Monday, November 16, 2009

Lamb Ragu with Mint

Lamb Ragu with Mint


from Giada de Laurentiis

time 45 minutes

yield 4 servings


category Lamb

cuisine Italian


ingredients

1 lb rigatoni pasta

2 T olive oil

2 shallots, chopped

1 clove garlic, minced

1.5 lbs ground lamb

1/2 t salt

1/4 t pepper

1 c red wine

4 c marinara sauce, store-bought or home made

1/2 c fresh mint leaves, torn

1/2 c ricotta cheese


directions

1. Bring a large pot of salted water to a boil over high heat. Add the pasta and cook until tender but still firm to the bite, stirring occasionally, about 8-10 minutes. Drain pasta.

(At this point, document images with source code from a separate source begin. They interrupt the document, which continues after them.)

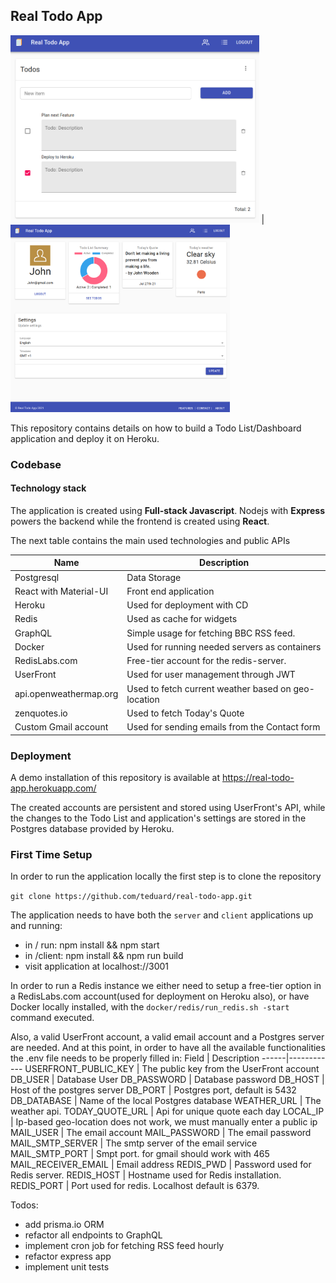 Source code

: ## Real Todo App


<img src="https://github.com/teduard/real-todo-app/blob/main/client/src/assets/homepage.png" height="300px"/> |
<img src="https://github.com/teduard/real-todo-app/blob/main/deployed_app.png" height="300px"/>

This repository contains details on how to build a Todo List/Dashboard application and deploy it on Heroku.

### Codebase

#### Technology stack
The application is created using **Full-stack Javascript**. Nodejs with **Express** powers the backend while the frontend is created using **React**.

The next table contains the main used technologies and public APIs

Name | Description
-----|------------
Postgresql | Data Storage
React with Material-UI| Front end application
Heroku | Used for deployment with CD
Redis | Used as cache for widgets
GraphQL | Simple usage for fetching BBC RSS feed.
Docker | Used for running needed servers as containers
RedisLabs.com | Free-tier account for the redis-server.
UserFront | Used for user management through JWT
api.openweathermap.org | Used to fetch current weather based on geo-location
zenquotes.io | Used to fetch Today's Quote
Custom Gmail account | Used for sending emails from the Contact form

### Deployment
A demo installation of this repository is available at https://real-todo-app.herokuapp.com/

The created accounts are persistent and stored using UserFront's API, while the changes to the Todo List and application's settings are stored in the Postgres database provided by Heroku.


### First Time Setup
In order to run the application locally the first step is to clone the repository

`git clone https://github.com/teduard/real-todo-app.git`

The application needs to have both the `server` and `client` applications up and running:
- in / run: npm install && npm start
- in /client: npm install && npm run build
- visit application at localhost://3001

In order to run a Redis instance we either need to setup a free-tier option in a RedisLabs.com account(used for deployment on Heroku also), or have Docker locally installed, with the `docker/redis/run_redis.sh -start` command executed.

Also, a valid UserFront account, a valid email account and a Postgres server are needed. And at this point, in order to have all the available functionalities the .env file needs to be properly filled in:
Field | Description
------|------------
USERFRONT_PUBLIC_KEY | The public key from the UserFront account
DB_USER | Database User
DB_PASSWORD | Database password
DB_HOST | Host of the postgres server
DB_PORT | Postgres port, default is 5432
DB_DATABASE | Name of the local Postgres database
WEATHER_URL | The weather api.
TODAY_QUOTE_URL | Api for unique quote each day
LOCAL_IP | Ip-based geo-location does not work, we must manually enter a public ip
MAIL_USER | The email account
MAIL_PASSWORD | The email password
MAIL_SMTP_SERVER | The smtp server of the email service
MAIL_SMTP_PORT | Smpt port. for gmail should work with 465
MAIL_RECEIVER_EMAIL | Email address
REDIS_PWD | Password used for Redis server.
REDIS_HOST | Hostname used for Redis installation.
REDIS_PORT | Port used for redis. Localhost default is 6379.

Todos:
- add prisma.io ORM
- refactor all endpoints to GraphQL
- implement cron job for fetching RSS feed hourly
- refactor express app
- implement unit tests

2. Meanwhile, in a large skillet warm the olive oil over high heat. Add the shallots and garlic and cook until tender, about 3 minutes. Add the ground lamb, salt, and pepper. Cook until the lamb has browned and the juices evaporated. Add the wine, scraping up any brown bits from the bottom of the pan using a wooden spoon. Simmer until the wine is reduced by half. Add the marinara sauce and simmer over low heat until the flavors have blended, about 10 minutes. Add the mint and ricotta and stir until mixed. Add the pasta and stir to coat. Serve immediately.


NOTE: Also good with beef and a nice green salad.